Credits: 5EC
Pre-requisites: One of: IN4085 Pattern Recognition (TUD), IN4170 Databases and Datamining (TUD), TI2736-C Datamining (TUD), 201300239 Machine Learning (UT), 192320201 Data warehousing & data mining (UT), 201100254 Adv. Comp. Vision & Pattern Recognition (UT)
Motivation: Data analytics provides methods and tools to process large amounts of data into knowledge. An important application of data analytics is in the field of cyber security. Behavioral profiling is used to track processes and people in order to detect misuse such as fraud and to track terrorists. Data mining provides important insights into hidden systems such as malware and the dark web. The system and communication behavior of software is automatically reverse-engineered using machine learning techniques in order to understand their inner workings, find bugs, and obtain behavioral fingerprints.
Synopsis: The course provides theoretical and practical background for applying data analytics in the field of cyber security. Cyber data analytics is a huge field with a great diversity of techniques and applications. The course is centered on a selection of five such techniques:
- behavioral profiling and anomaly detection;
- data stream mining and distributed data processing;
- web-crawling and text mining;
- software fuzzing and protocol reverse-engineering; and
- information fusion and collaborative knowledge discovery.

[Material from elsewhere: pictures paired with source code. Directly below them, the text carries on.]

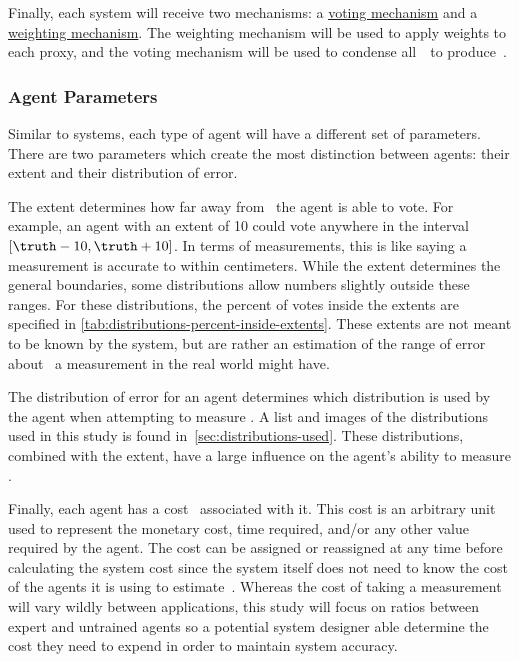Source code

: Finally, each system will receive two mechanisms: a
\hyperref[subsec:voting-mechanisms]{voting mechanism} and a
\hyperref[subsec:weighting-mechanisms]{weighting mechanism}.
The weighting mechanism will be used to apply weights to each proxy, and the
voting mechanism will be used to condense all~\agenttruth\ to produce~\systemtruth.

\subsubsection{Agent Parameters}\label{subsubsec:agent-parameters}
Similar to systems, each type of agent will have a different set of parameters.
There are two parameters which create the most distinction between agents: their
extent and their distribution of error.

The extent determines how far away from \truth\ the agent is able to vote.
For example, an agent with an extent of 10 could vote anywhere in the
interval $[\truth - 10, \truth + 10]$.
In terms of measurements, this is like saying a measurement is accurate to within
 centimeters.
While the extent determines the general boundaries, some distributions allow
numbers slightly outside these ranges.
For these distributions, the percent of votes inside the extents are
specified in \autoref{tab:distributions-percent-inside-extents}.
These extents are not meant to be known by the system, but are rather an
estimation of the range of error about \truth\ a measurement in the real world
might have.

The distribution of error for an agent determines which distribution is used by the
agent when attempting to measure \truth.
A list and images of the distributions used in this study is found
in~\autoref{sec:distributions-used}.
These distributions, combined with the extent, have a large influence on the
agent's ability to measure \truth.

Finally, each agent has a cost \agentcost\ associated with it.
This cost is an arbitrary unit used to represent the monetary cost, time
required, and/or any other value required by the agent.
The cost can be assigned or reassigned at any time before calculating the
system cost since the system itself does not need to know the cost of the
agents it is using to estimate~\truth.
Whereas the cost of taking a measurement will vary wildly between applications, this
study will focus on ratios between expert and untrained agents so a potential system
designer able determine the cost they need to expend in order to maintain system
accuracy.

Anomaly detection is one of the main topics in cyber security. Specific difficulties that the student will learn to handle are the huge amounts of data and the large number of false positives. Behavioral profiling applies to both people and software processes. Different techniques will be taught to handle the different kinds of input data used to construct these profiles such as websites and software logs. In addition to the traditional sample data sets, software code and implementations form an important source of information for cyber data analytics. In addition to training from execution logs, the student will learn how to use this information source by actively providing input and learning from the returned output.
There will be two lectures for each of the five topics, and a large lab exercise in which teams of two students will work on a use-case of one of these topics. Each team is free to choose their own topic from a selection of recent research in cyber data analytics.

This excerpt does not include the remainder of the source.